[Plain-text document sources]

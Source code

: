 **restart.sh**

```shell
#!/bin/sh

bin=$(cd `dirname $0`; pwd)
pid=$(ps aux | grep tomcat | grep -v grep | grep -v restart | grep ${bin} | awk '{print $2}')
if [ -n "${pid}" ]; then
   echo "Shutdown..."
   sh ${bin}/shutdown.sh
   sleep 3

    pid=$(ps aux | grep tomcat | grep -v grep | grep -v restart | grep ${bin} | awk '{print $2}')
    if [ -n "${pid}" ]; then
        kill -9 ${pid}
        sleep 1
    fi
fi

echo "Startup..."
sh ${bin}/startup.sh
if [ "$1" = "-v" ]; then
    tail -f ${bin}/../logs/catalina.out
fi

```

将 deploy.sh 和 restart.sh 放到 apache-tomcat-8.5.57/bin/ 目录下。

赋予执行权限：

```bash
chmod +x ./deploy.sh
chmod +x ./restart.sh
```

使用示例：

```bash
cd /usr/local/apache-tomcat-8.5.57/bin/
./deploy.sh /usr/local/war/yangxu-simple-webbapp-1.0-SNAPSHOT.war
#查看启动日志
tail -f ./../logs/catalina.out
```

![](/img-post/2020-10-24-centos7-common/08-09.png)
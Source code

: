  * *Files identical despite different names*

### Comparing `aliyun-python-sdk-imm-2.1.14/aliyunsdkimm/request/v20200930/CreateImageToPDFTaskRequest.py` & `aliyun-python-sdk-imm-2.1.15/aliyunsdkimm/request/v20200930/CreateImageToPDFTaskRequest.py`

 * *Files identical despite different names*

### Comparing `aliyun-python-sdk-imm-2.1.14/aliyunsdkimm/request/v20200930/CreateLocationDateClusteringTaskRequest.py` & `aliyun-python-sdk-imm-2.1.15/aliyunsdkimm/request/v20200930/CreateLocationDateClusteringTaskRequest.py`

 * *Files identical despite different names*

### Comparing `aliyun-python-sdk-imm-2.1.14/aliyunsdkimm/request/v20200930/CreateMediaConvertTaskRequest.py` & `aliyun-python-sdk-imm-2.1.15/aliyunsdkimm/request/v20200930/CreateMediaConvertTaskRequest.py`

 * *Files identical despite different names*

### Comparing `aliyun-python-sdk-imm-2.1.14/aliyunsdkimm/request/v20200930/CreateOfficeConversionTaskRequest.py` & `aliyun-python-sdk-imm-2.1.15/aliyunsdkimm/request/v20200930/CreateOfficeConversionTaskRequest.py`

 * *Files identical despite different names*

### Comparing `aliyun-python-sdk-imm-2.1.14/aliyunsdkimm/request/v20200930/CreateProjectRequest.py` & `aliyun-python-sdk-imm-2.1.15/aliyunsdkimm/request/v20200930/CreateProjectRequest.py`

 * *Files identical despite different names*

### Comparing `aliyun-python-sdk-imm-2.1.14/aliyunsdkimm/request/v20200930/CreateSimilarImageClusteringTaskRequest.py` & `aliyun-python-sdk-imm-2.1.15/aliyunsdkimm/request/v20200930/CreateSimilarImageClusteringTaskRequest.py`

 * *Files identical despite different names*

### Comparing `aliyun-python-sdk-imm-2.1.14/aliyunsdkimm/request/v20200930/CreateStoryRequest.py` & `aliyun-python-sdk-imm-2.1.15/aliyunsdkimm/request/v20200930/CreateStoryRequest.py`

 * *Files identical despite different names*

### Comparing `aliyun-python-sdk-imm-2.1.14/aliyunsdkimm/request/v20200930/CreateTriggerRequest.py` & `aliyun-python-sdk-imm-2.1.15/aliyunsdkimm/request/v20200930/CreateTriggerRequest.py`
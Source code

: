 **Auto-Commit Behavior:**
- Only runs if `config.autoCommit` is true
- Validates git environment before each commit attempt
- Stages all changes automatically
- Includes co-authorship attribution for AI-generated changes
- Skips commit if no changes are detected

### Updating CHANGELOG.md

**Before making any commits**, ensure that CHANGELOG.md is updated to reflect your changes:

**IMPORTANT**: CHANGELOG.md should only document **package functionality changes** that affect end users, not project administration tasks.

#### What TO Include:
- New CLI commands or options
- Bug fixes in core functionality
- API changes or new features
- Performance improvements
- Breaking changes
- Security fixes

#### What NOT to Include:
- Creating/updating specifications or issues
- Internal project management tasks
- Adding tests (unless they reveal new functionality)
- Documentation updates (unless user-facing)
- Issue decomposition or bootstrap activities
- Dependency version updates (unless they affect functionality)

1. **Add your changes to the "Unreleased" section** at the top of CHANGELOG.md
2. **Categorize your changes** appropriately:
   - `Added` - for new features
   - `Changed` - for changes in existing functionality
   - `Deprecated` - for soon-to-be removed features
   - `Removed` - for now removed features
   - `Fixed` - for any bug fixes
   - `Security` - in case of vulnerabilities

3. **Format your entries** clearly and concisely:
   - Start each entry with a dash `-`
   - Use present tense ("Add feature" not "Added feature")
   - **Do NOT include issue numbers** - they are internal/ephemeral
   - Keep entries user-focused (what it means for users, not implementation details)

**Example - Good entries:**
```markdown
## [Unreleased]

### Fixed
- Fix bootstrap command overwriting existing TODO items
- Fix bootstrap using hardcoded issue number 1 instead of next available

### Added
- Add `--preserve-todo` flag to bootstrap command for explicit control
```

● PROBLEM TO SOLVE: Copy out the lines of the data where the word "your" can be found.

● RESPONSE TO THIS TASK:
**Before making any commits**, ensure that CHANGELOG.md is updated to reflect your changes:
1. **Add your changes to the "Unreleased" section** at the top of CHANGELOG.md
2. **Categorize your changes** appropriately:
3. **Format your entries** clearly and concisely:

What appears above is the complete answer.